▶ TASK ITEM: Copy out the data below from the line containing "steps to run project using npm" to the line containing "- Email: [nkilian.wa@gmail.com](mailto:nkilian.wa@gmail.com)", both lines included, with all images left out.

▶ LISTED ENTRIES:
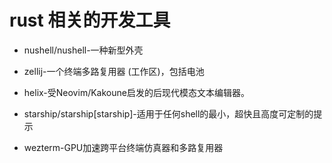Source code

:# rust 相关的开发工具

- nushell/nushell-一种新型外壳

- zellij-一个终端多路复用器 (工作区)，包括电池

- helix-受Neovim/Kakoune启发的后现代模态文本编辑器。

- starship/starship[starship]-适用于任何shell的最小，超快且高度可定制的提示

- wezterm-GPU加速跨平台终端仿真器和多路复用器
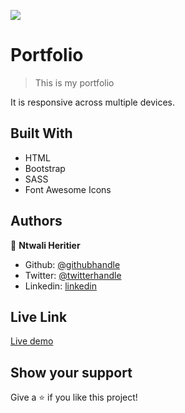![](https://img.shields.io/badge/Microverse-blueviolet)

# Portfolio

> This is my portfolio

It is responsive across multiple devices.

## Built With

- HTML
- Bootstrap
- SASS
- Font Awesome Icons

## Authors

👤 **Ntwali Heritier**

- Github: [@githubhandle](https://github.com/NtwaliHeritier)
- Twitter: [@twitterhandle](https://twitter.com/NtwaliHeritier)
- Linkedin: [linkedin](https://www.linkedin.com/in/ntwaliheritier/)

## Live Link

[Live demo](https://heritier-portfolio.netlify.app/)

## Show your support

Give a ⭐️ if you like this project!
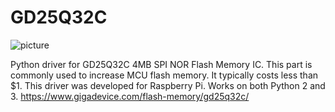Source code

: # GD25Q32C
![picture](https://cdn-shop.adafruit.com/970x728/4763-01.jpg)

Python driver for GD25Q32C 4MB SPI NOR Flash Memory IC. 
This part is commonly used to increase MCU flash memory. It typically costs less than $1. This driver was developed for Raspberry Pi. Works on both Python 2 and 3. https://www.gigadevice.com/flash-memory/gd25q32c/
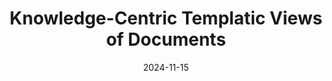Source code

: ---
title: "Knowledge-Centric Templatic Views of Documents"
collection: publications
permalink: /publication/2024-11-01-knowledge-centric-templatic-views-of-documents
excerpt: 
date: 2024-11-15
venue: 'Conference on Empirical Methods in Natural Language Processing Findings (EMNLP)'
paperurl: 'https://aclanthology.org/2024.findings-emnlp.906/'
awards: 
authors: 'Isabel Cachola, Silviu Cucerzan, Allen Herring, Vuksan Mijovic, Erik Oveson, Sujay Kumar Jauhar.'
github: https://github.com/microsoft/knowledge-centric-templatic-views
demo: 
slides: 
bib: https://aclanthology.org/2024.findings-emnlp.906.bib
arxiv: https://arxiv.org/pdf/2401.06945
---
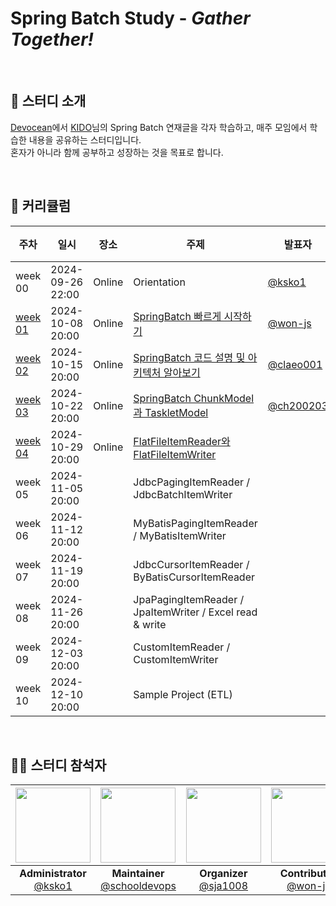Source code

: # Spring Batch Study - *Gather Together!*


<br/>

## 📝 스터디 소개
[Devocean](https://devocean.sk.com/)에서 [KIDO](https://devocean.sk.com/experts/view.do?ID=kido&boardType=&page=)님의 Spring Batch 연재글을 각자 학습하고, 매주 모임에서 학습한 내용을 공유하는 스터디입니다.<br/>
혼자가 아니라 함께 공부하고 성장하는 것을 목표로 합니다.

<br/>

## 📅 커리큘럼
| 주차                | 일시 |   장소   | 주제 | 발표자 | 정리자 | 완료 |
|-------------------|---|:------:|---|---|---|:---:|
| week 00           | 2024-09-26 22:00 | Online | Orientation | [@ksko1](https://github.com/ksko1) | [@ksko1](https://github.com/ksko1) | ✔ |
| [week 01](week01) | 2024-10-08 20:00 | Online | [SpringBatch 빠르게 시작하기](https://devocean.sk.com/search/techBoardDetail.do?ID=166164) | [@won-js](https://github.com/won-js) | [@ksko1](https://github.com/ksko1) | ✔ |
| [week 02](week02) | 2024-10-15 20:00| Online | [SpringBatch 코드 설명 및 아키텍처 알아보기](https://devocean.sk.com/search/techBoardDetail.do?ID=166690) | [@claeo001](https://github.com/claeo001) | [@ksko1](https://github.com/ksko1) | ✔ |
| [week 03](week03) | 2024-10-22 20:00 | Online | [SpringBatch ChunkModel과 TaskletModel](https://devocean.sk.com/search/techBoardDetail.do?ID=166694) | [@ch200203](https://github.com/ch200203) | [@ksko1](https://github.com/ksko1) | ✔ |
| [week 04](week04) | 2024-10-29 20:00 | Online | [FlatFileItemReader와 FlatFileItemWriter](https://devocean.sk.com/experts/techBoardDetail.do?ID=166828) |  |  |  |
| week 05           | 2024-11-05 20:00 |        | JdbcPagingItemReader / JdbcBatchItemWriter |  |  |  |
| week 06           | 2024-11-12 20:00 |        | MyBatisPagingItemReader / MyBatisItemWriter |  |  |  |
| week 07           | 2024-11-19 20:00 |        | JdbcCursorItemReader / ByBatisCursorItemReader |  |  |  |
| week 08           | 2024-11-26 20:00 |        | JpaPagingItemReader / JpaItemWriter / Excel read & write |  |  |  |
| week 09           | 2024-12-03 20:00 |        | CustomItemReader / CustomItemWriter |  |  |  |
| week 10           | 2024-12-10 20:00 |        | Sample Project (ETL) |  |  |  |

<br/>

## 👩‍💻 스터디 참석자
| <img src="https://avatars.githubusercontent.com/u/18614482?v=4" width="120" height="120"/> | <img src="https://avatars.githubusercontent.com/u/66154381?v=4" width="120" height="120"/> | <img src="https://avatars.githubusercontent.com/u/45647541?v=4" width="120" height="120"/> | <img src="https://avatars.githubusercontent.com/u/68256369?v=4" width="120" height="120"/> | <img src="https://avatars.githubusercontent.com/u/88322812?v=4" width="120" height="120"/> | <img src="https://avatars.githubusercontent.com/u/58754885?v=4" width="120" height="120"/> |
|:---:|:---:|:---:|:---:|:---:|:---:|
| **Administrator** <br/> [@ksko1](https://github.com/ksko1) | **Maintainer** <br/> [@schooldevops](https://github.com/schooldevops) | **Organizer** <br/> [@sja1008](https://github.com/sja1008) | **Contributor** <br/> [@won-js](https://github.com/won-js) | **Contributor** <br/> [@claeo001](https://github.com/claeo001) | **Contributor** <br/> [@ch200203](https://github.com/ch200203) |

* * *

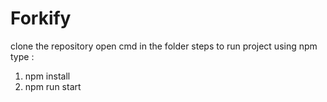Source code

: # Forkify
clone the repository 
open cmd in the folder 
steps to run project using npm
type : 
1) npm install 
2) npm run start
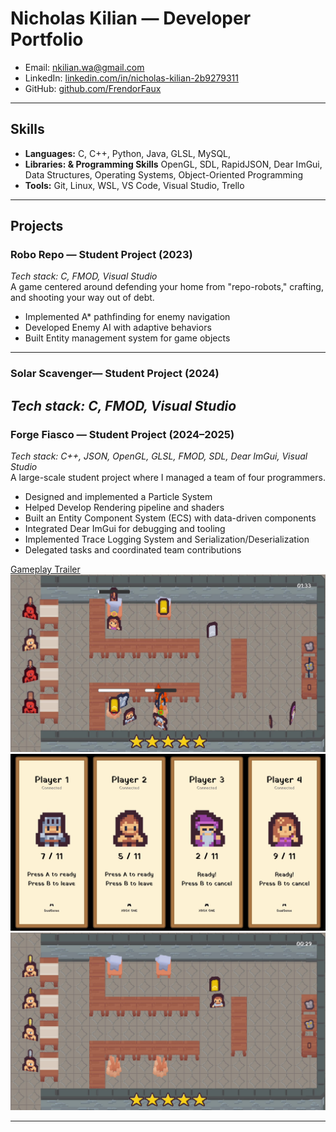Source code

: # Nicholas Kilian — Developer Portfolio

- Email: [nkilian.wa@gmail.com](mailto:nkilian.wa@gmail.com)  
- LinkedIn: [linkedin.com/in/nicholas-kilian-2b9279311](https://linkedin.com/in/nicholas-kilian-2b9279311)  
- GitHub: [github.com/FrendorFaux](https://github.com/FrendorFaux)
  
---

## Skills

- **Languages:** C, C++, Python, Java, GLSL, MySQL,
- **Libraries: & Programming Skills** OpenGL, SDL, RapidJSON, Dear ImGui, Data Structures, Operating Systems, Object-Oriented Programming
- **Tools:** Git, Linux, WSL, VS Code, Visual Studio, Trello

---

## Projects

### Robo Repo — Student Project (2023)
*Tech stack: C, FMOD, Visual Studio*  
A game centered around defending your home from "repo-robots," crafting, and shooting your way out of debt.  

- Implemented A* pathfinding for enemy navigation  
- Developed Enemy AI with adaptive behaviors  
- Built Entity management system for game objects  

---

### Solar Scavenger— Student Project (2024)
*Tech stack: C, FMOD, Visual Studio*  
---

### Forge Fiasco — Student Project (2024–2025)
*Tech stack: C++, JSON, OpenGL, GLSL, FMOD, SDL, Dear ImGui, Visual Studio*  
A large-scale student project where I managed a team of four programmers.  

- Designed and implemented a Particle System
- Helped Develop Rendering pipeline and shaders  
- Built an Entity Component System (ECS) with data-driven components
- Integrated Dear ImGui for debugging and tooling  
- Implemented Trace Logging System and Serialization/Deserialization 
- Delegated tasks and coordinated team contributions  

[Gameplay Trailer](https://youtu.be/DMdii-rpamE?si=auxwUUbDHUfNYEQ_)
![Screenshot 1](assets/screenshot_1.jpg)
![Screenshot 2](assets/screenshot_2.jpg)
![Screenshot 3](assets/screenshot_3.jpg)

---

▶ SOLVED PROBLEM:
steps to run project using npm
type : 
1) npm install 
2) npm run start
Source code

: # Nicholas Kilian — Developer Portfolio

- Email: [nkilian.wa@gmail.com](mailto:nkilian.wa@gmail.com)  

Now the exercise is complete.